Agent Gail Hochman, head of the Association of Authors' Representatives, said she is "sure that literary agents are watching this news story regarding musicians' rights" and that her group has been sponsoring a number of seminars on the topic. Another agent who sees a storm brewing is Robert Gottlieb. The chairman of Trident Media Group thinks the termination right will especially come into play on the digital front. "Publishers need to come up with effective strategies to convince authors to keep their backlist business with them given the fast changes in e-book publishing occurring in today's market. One way is to offer additional advances with limited rights."

While Jassin went so far as to say that the termination right is "setting the stage for radical changes in book publishing," many agents PW contacted, especially those at newer agencies, knew less about the situation. Although the termination right is currently something in play for older authors and dead authors, this will change, as all works published after 1978 will, after enough time passes, be affected. For Jassin, the clock is literally ticking—he posted what he calls a "doomsday clock" on his Web site that counts down until the first termination notices can take effect—and publishers should take heed. "[For authors] this is about getting a second, juicier, bite of the royalty apple," he said. "And it's an unsolvable problem for publishers who don't own their copyrights."

How It Works

PW asked attorney Lloyd Jassin to break down how the termination right works. Here's his explanation.

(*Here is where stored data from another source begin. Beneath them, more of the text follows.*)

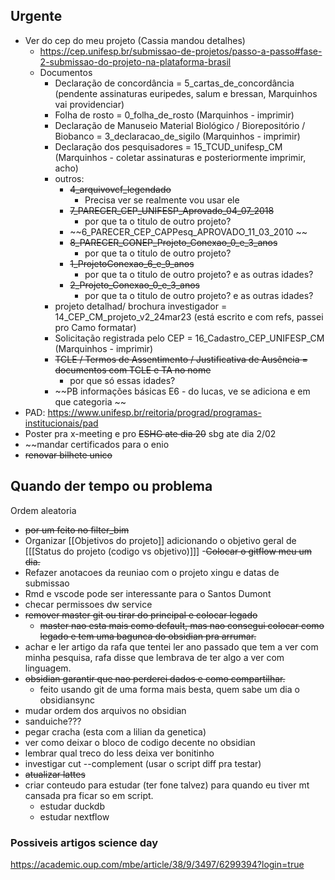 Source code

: ## Urgente

- Ver do cep do meu projeto (Cassia mandou detalhes)
	- https://cep.unifesp.br/submissao-de-projetos/passo-a-passo#fase-2-submissao-do-projeto-na-plataforma-brasil
	- Documentos
		- Declaração de concordância = 5_cartas_de_concordância (pendente assinaturas euripedes, salum e bressan,  Marquinhos vai providenciar)
		- Folha de rosto = 0_folha_de_rosto (Marquinhos - imprimir)
		- Declaração de Manuseio Material Biológico / Biorepositório / Biobanco = 3_declaracao_de_sigilo (Marquinhos - imprimir)
		- Declaração dos pesquisadores = 15_TCUD_unifesp_CM (Marquinhos - coletar assinaturas e posteriormente imprimir, acho)
		- outros:  
			- ~~4_arquivovcf_legendado~~
				- Precisa ver se realmente vou usar ele
			- ~~7_PARECER_CEP_UNIFESP_Aprovado_04_07_2018~~
				- por que ta o titulo de outro projeto?
			- ~~6_PARECER_CEP_CAPPesq_APROVADO_11_03_2010 ~~ 
			- ~~8_PARECER_CONEP_Projeto_Conexao_0_e_3_anos~~  
				- por que ta o titulo de outro projeto?
			- ~~1_ProjetoConexao_6_e_9_anos~~  
				- por que ta o titulo de outro projeto? e as outras idades?
			- ~~2_Projeto_Conexao_0_e_3_anos~~
				-  por que ta o titulo de outro projeto? e as outras idades?
		- projeto detalhad/ brochura investigador = 14_CEP_CM_projeto_v2_24mar23 (está escrito e com refs, passei pro Camo formatar)
		- Solicitação registrada pelo CEP = 16_Cadastro_CEP_UNIFESP_CM (Marquinhos - imprimir)
		-  ~~TCLE / Termos de Assentimento / Justificativa de Ausência = documentos com TCLE e TA no nome~~
			- por que só essas idades?
		- ~~PB informações básicas E6 - do lucas, ve se adiciona e em que categoria ~~
- PAD:
	https://www.unifesp.br/reitoria/prograd/programas-institucionais/pad
- Poster pra x-meeting e pro ~~ESHG ate dia 20~~ sbg ate dia 2/02
- ~~mandar certificados para o enio
-  ~~renovar bilhete unico~~ 

## Quando der tempo ou problema

Ordem aleatoria

- ~~por um feito no filter_bim~~
- Organizar [[Objetivos do projeto]] adicionando o objetivo geral de [[[Status do projeto (codigo vs objetivo)]]]
-~~Colocar o gitflow meu um dia.~~
- Refazer anotacoes da reuniao com o projeto xingu e datas de submissao
- Rmd e vscode pode ser interessante para o Santos Dumont
- checar permissoes dw service
- ~~remover master git ou tirar do principal e colocar legado~~
	- ~~master nao esta mais como default, mas nao consegui colocar como legado e tem uma bagunca do obsidian pra arrumar.~~
- achar e ler artigo da rafa que tentei ler ano passado que tem a ver com minha pesquisa, rafa disse que lembrava de ter algo a ver com linguagem.
- ~~obsidian garantir que nao perderei dados e como compartilhar.~~
	- feito usando git de uma forma mais besta, quem sabe um dia o obsidiansync
- mudar ordem dos arquivos no obsidian
- sanduiche???
- pegar cracha (esta com a lilian da genetica)
- ver como deixar o bloco de codigo decente no obsidian
- lembrar qual treco do less deixa ver bonitinho
- investigar cut --complement (usar o script diff pra testar)
- ~~atualizar lattes~~
- criar conteudo para estudar (ter fone talvez) para quando eu tiver mt cansada pra ficar so em script.
	- estudar duckdb
	- estudar nextflow

### Possiveis artigos science day

https://academic.oup.com/mbe/article/38/9/3497/6299394?login=true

The claim system works on a 35-year plan. Provided certain conditions are met, a publishing contract can be terminated during a five-year window, which begins 35 years after initial publication, or 40 years from the date the contract was signed. The termination right applies to any book published on or after 1978. So, taking a work published in 1978 as an example, the earliest the termination right could take effect is 2013 (since it takes two years after filing to get the rights back), but the latest a termination notice could be filed is 2016, in order to fall within the five-year eligibility window (because the window expires in 2018).